DATA TO EXAMINE:

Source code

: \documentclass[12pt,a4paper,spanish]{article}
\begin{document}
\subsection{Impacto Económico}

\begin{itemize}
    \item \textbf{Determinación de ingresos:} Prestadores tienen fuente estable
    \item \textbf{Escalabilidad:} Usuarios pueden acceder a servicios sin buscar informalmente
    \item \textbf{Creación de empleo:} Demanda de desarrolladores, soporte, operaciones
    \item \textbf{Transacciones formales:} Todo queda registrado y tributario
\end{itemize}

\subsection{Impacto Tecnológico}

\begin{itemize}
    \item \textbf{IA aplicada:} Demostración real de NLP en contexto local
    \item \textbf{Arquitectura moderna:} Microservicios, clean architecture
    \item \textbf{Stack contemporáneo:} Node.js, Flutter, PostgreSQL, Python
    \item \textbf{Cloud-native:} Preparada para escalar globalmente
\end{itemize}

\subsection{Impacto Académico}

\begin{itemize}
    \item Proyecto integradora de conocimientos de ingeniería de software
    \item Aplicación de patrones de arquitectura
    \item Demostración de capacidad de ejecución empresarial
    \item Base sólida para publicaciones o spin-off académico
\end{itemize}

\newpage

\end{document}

DIRECTIONS:
Wherever the string "Demostración" appears in the entries above, list that line.

TASK RESULT:
    \item \textbf{IA aplicada:} Demostración real de NLP en contexto local
    \item Demostración de capacidad de ejecución empresarial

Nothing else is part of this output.